:: Provided entries ::

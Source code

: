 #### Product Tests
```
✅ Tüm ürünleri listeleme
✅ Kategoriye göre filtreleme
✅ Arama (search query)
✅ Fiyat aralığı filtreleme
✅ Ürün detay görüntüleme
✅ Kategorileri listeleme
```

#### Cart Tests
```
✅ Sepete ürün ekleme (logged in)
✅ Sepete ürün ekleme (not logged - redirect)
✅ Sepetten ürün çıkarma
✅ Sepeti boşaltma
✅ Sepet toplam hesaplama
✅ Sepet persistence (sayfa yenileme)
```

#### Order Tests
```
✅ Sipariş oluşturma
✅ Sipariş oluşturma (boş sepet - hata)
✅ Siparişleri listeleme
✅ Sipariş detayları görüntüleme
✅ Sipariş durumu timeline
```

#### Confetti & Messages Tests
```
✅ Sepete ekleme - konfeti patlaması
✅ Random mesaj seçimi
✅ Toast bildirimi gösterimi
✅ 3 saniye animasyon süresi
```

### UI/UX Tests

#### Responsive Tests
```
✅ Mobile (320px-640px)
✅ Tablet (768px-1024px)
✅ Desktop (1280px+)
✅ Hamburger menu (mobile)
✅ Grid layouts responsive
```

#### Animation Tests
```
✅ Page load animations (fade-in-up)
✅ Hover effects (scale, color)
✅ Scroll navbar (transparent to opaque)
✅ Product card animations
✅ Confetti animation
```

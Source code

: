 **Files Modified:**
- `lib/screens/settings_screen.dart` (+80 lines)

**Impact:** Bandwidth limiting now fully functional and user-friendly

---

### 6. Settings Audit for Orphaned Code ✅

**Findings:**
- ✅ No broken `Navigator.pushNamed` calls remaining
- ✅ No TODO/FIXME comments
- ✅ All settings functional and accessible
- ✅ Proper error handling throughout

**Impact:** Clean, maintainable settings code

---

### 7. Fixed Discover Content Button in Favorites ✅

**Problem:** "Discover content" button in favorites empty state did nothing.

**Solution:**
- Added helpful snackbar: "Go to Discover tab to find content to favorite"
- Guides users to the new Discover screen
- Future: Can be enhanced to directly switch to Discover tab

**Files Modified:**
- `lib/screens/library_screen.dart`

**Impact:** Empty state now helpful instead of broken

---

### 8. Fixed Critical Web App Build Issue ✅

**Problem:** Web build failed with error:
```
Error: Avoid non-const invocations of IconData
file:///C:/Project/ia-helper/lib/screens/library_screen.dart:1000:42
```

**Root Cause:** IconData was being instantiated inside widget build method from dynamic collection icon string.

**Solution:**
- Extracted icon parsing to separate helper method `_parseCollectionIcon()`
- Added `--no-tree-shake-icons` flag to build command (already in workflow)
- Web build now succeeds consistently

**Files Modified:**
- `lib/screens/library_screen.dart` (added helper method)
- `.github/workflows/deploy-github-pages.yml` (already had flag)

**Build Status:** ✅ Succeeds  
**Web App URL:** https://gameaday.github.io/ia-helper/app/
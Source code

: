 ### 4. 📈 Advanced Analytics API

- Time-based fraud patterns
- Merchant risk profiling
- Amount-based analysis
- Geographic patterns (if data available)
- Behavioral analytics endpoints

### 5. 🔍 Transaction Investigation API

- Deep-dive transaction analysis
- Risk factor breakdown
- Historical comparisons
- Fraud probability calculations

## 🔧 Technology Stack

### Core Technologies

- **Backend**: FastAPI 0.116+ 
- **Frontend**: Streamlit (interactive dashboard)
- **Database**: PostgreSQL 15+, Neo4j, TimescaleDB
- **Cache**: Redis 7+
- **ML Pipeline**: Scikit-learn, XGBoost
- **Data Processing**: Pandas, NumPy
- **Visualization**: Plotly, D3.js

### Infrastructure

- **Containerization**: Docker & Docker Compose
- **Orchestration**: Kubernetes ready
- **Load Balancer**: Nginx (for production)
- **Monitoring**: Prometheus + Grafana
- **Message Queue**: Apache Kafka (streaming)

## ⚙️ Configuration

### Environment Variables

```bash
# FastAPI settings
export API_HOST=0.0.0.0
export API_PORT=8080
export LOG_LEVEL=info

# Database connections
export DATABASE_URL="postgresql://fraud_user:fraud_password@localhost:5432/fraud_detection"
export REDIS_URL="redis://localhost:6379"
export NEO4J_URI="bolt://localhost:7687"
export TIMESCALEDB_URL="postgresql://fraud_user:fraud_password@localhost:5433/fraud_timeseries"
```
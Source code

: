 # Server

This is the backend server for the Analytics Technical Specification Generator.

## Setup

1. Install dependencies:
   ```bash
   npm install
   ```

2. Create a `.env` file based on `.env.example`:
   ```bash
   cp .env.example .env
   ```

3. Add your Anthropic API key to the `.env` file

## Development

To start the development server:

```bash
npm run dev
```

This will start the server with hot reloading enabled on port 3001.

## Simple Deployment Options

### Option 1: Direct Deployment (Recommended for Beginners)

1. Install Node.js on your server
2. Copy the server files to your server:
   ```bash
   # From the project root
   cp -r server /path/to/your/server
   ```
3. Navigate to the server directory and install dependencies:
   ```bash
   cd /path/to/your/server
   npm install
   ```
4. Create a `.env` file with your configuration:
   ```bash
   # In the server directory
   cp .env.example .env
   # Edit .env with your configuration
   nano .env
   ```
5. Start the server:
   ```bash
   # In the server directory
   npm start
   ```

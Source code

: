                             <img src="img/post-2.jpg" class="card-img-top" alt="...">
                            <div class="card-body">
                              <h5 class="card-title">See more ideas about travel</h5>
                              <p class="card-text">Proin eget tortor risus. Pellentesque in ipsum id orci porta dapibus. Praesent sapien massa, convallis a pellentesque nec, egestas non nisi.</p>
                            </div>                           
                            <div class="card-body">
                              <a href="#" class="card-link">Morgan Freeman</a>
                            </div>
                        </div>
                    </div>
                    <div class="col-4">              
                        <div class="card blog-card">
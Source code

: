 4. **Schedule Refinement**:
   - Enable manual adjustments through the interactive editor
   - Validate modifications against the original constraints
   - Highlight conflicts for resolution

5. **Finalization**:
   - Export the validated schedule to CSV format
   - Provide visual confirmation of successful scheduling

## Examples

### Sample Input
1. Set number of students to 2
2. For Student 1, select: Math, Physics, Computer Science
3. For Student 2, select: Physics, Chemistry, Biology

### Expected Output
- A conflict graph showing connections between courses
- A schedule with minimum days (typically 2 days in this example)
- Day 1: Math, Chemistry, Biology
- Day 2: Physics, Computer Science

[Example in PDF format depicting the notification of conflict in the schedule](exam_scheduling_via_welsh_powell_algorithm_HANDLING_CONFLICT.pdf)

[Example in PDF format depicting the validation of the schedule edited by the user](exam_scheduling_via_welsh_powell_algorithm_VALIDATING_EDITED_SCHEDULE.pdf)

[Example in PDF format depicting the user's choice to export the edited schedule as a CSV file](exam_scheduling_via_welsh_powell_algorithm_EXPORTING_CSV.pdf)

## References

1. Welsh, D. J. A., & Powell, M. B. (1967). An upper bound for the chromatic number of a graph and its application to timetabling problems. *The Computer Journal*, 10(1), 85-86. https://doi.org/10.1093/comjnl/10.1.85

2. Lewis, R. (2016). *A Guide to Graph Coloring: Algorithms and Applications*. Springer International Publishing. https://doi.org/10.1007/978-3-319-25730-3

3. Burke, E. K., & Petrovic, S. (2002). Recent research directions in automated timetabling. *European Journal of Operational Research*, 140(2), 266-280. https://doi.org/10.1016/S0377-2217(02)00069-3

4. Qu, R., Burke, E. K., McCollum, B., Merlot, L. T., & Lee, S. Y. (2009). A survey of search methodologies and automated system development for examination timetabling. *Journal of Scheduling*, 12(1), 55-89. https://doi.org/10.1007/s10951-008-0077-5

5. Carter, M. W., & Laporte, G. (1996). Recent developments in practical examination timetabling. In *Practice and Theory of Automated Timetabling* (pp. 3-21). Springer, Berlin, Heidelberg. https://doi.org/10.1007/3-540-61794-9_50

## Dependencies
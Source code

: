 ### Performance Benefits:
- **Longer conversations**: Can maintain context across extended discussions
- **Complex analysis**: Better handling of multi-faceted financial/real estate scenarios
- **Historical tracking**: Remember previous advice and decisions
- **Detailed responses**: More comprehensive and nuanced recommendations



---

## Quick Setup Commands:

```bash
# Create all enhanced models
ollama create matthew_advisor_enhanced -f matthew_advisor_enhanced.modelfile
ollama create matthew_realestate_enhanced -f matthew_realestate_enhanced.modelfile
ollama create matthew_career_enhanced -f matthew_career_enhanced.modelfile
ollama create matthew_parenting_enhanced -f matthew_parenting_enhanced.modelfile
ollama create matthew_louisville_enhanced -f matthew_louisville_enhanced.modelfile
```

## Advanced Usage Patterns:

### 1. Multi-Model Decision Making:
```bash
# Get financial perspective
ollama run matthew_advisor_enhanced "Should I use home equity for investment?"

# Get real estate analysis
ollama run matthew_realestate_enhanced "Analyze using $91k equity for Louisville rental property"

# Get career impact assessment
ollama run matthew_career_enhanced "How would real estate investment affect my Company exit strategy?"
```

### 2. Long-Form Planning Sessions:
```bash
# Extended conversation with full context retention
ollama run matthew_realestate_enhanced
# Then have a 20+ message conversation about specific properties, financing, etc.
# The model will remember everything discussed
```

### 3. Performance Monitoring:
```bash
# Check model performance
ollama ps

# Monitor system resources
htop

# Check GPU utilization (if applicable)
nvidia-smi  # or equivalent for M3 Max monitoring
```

:::

| Work to complete |
Counting only lines that hold the word "with", say how many there are in the listing above and add nothing.

| Output for this task |
6